[Collected data]
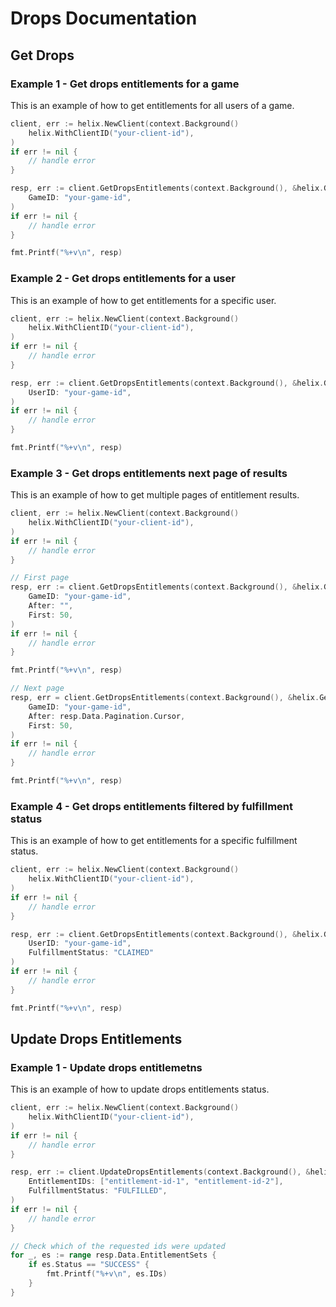 # Drops Documentation

## Get Drops

### Example 1 - Get drops entitlements for a game

This is an example of how to get entitlements for all users of a game.

```go
client, err := helix.NewClient(context.Background()
    helix.WithClientID("your-client-id"),
)
if err != nil {
    // handle error
}

resp, err := client.GetDropsEntitlements(context.Background(), &helix.GetDropEntitlementsParams{
	GameID: "your-game-id",
)
if err != nil {
    // handle error
}

fmt.Printf("%+v\n", resp)
```

### Example 2 - Get drops entitlements for a user

This is an example of how to get entitlements for a specific user.

```go
client, err := helix.NewClient(context.Background()
    helix.WithClientID("your-client-id"),
)
if err != nil {
    // handle error
}

resp, err := client.GetDropsEntitlements(context.Background(), &helix.GetDropEntitlementsParams{
	UserID: "your-game-id",
)
if err != nil {
    // handle error
}

fmt.Printf("%+v\n", resp)
```

### Example 3 - Get drops entitlements next page of results

This is an example of how to get multiple pages of entitlement results.

```go
client, err := helix.NewClient(context.Background()
    helix.WithClientID("your-client-id"),
)
if err != nil {
    // handle error
}

// First page 
resp, err := client.GetDropsEntitlements(context.Background(), &helix.GetDropEntitlementsParams{
	GameID: "your-game-id",
    After: "",
    First: 50,
)
if err != nil {
    // handle error
}

fmt.Printf("%+v\n", resp)

// Next page
resp, err = client.GetDropsEntitlements(context.Background(), &helix.GetDropEntitlementsParams{
	GameID: "your-game-id",
    After: resp.Data.Pagination.Cursor,
    First: 50,
)
if err != nil {
    // handle error
}

fmt.Printf("%+v\n", resp)
```

### Example 4 - Get drops entitlements filtered by fulfillment status

This is an example of how to get entitlements for a specific fulfillment status.

```go
client, err := helix.NewClient(context.Background()
    helix.WithClientID("your-client-id"),
)
if err != nil {
    // handle error
}

resp, err := client.GetDropsEntitlements(context.Background(), &helix.GetDropEntitlementsParams{
	UserID: "your-game-id",
    FulfillmentStatus: "CLAIMED"
)
if err != nil {
    // handle error
}

fmt.Printf("%+v\n", resp)
```

## Update Drops Entitlements

### Example 1 - Update drops entitlemetns

This is an example of how to update drops entitlements status.

```go
client, err := helix.NewClient(context.Background()
    helix.WithClientID("your-client-id"),
)
if err != nil {
    // handle error
}

resp, err := client.UpdateDropsEntitlements(context.Background(), &helix.UpdateDropsEntitlementsParams{
	EntitlementIDs: ["entitlement-id-1", "entitlement-id-2"],
	FulfillmentStatus: "FULFILLED",
)
if err != nil {
    // handle error
}

// Check which of the requested ids were updated
for _, es := range resp.Data.EntitlementSets {
    if es.Status == "SUCCESS" {
        fmt.Printf("%+v\n", es.IDs)
    }
}
```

> [The problem]:
Only a number is expected in reply: how many lines of the entries hold the word "FulfillmentStatus"?

> [Exercise answer]:
2